Sonata per pianoforte n. 17 in re minore "La tempesta", op. 31 n. 2


Musica: Ludwig van Beethoven (1770 - 1827)
  1. Allegro vivace
  2. Adagio grazioso (do maggiore)
  3. Rondò. Allegretto
Organico: pianoforte
Composizione: 1802
Edizione: Nägeli, Zurigo 1803
Guida all'ascolto 1 (nota 1)

È importante ricordare il momento spirituale in cui le Sonate op. 31, fra il 1801 e il 1802, vennero sotto la penna del loro creatore: momento di fermento, di pienezza inventiva e di spirito critico che è usanza veder condensato in una coeva affermazione di Beethoven tramandata dal suo scolaro Czerny: «Non sono soddisfatto dei lavori che ho scritto fino ad oggi; d'ora in poi voglio incamminarmi per un'altra via». Era la via che in breve avrebbe portato alla Sinfonia Eroica; ma prima, sul terreno privato, confidenziale del pianoforte, l'impulso produce un'ondata di scoperte nelle direzioni più varie, anche in contrasto fra loro sul piano del carattere, dell'"affetto", ma tutte comunque sia segnate da una prodigiosa plasticità di rappresentazione. Il talento creativo di Beethoven è preso da una sorta d'ingordigia di fissare sulla tastiera ogni flessibilità e mutevolezza del linguaggio musicale; tale spinta all'originalità non si orienta sulla macroforma, come nelle Sonate "quasi una fantasia" di poco prima; la forma di sonata è ripristinata in piena regola; ma resta sullo sfondo; ora a Beethoven interessa la microforma, battuta per battuta, nota per nota, dove tutto deve assumere vivacità di significato.

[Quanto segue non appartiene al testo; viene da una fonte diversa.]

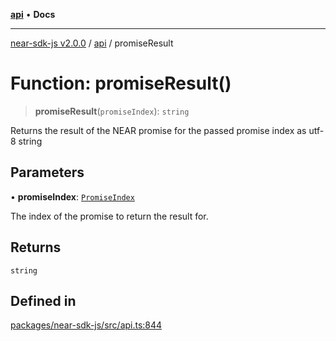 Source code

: [**api**](../README.md) • **Docs**

***

[near-sdk-js v2.0.0](../../packages.md) / [api](../README.md) / promiseResult

# Function: promiseResult()

> **promiseResult**(`promiseIndex`): `string`

Returns the result of the NEAR promise for the passed promise index as utf-8 string

## Parameters

• **promiseIndex**: [`PromiseIndex`](../../utils/type-aliases/PromiseIndex.md)

The index of the promise to return the result for.

## Returns

`string`

## Defined in

[packages/near-sdk-js/src/api.ts:844](https://github.com/dim-daskalov/near-sdk-js/blob/306b0e9106179b8fa9fa5a5e519a844314d6230e/packages/near-sdk-js/src/api.ts#L844)

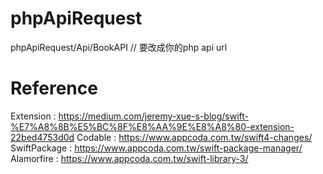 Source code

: # phpApiRequest
phpApiRequest/Api/BookAPI  // 要改成你的php api url
# Reference
Extension : https://medium.com/jeremy-xue-s-blog/swift-%E7%A8%8B%E5%BC%8F%E8%AA%9E%E8%A8%80-extension-22bed4753d0d
Codable : https://www.appcoda.com.tw/swift4-changes/
SwiftPackage : https://www.appcoda.com.tw/swift-package-manager/
Alamorfire : https://www.appcoda.com.tw/swift-library-3/
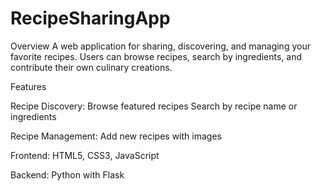 # RecipeSharingApp

Overview
A web application for sharing, discovering, and managing your favorite recipes. Users can browse recipes, search by ingredients, and contribute their own culinary creations.

Features 

Recipe Discovery:
Browse featured recipes
Search by recipe name or ingredients

Recipe Management:
Add new recipes with images

Frontend: HTML5, CSS3, JavaScript

Backend: Python with Flask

Un processo così profondo di sommovimento non può trovare soddisfazione solo nelle tre Sonate op. 31, ma secondo l'abitudine di Beethoven che lavorava a gruppi di opere, dilaga in altri lavori vicini e ritorna indietro in un sistema di vasi comunicanti; già i quaderni di schizzi e abbozzi documentano le interferenze, ma bastano le opere compiute a rivelare analogie e rispecchiamenti: attorno all'op. 31, nello stesso biennio 1801-2, son le tre Sonate per pianoforte e violino op. 30, le Bagatelle op. 33, le Variazioni op. 34 e 35, tutte segnate da estrosità, esperimenti e da un altro lato comune, un senso arioso del gioco, del capriccio, in una ilare, umoristica positività; cui non contrasta nemmeno la violenta espressività della Sonata in re minore op. 31 n. 2 (che ha il suo pendant nella seconda, in do minore, dell'op. 30): in cui la capricciosità si capovolge in drammaticità, incanalandosi tumultuosa nelle sponde del genere patetico e debordandone per lo slancio vitale che la anima. Tanta positività affermativa non ha mancato di sollecitare gli studiosi a rilevare il contrasto con l'angoscia che circondò nello stesso tempo Beethoven uomo e artista: il 1802 è infatti l'anno in cui la sordità e il connesso destino di solitudine accerchiano il compositore che ne lascia testimonianza nel famoso "Testamento di Heiligenstadt"; Beethoven si aggrappa al suo talento creativo e ne acuisce la potenza realizzativa foggiandosi uno strumento espressivo senza eguali.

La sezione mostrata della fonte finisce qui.